From ski resort workers in Colorado to amusement park employees in Florida, 66,000 temporary workers come to the US on H2B visas.
Who is eligible?
The H2B visa is available to employers of foreign workers not working in the agricultural field. This visa is only available for work that is temporary in nature. For H2B purposes, that means:
- Recurring seasonal need;
- Intermittent need;
- Peak-load need; and
- One time occurrence.
The employer must also prove that there are no unemployed US workers willing or able to do the work. This is established through the state's employment agency using a labor certification process. This process requires a recruitment campaign, including advertising in a local newspaper for available temporary workers.

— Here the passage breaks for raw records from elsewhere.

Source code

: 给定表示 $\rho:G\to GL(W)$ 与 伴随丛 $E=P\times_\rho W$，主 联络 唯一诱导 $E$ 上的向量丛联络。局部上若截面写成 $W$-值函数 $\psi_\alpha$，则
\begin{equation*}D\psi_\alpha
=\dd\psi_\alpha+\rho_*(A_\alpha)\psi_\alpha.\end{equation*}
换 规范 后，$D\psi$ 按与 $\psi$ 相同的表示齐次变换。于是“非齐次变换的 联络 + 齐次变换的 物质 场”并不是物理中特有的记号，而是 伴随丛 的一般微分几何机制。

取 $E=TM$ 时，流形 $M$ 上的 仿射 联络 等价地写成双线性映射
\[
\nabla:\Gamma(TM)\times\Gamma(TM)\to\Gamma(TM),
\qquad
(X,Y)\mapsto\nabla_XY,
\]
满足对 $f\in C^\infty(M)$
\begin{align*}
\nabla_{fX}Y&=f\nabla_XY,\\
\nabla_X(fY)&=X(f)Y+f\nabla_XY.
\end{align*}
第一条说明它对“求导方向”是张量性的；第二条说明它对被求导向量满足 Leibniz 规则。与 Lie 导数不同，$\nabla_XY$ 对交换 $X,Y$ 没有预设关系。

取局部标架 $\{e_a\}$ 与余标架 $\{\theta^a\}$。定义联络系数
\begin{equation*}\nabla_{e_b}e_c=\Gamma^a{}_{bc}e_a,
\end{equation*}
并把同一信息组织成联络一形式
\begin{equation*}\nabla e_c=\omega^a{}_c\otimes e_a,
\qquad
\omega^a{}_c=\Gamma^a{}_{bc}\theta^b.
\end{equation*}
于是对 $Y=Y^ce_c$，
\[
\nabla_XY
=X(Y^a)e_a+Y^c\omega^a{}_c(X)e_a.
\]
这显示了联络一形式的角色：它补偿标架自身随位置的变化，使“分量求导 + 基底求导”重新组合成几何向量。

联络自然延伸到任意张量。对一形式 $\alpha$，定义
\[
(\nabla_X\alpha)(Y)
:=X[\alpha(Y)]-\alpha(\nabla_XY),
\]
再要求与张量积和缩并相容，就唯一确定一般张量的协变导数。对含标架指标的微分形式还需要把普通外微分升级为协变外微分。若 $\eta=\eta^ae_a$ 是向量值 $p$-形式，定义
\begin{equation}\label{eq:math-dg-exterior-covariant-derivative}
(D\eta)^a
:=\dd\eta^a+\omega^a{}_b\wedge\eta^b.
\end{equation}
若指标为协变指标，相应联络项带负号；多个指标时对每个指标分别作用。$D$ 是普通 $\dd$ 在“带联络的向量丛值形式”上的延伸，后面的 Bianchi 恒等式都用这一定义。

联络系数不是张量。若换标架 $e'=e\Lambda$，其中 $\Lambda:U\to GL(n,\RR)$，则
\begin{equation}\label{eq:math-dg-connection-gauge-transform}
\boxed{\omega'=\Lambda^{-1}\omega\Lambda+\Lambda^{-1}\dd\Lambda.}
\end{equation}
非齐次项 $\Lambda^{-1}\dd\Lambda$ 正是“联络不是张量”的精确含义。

The duration of the visa is limited to the employer's need for the temporary workers. The maximum authorized period is one year. However, the employer may extend the duration of the visa up to three years -- but with a very close watch from the immigration authorities.
Filing the I-129 Petition
In order to be considered as a nonimmigrant under the above classifications, the prospective employer must file Form I-129, Petition for Nonimmigrant Worker, with the United States Bureau of Citizenship and Immigration Services (USCIS). Once approved, the employer is sent a notice of approval, Form I-797.
Applying for the Visa
If the prospective worker is outside of the US, he must then apply for a visa with the US consulate.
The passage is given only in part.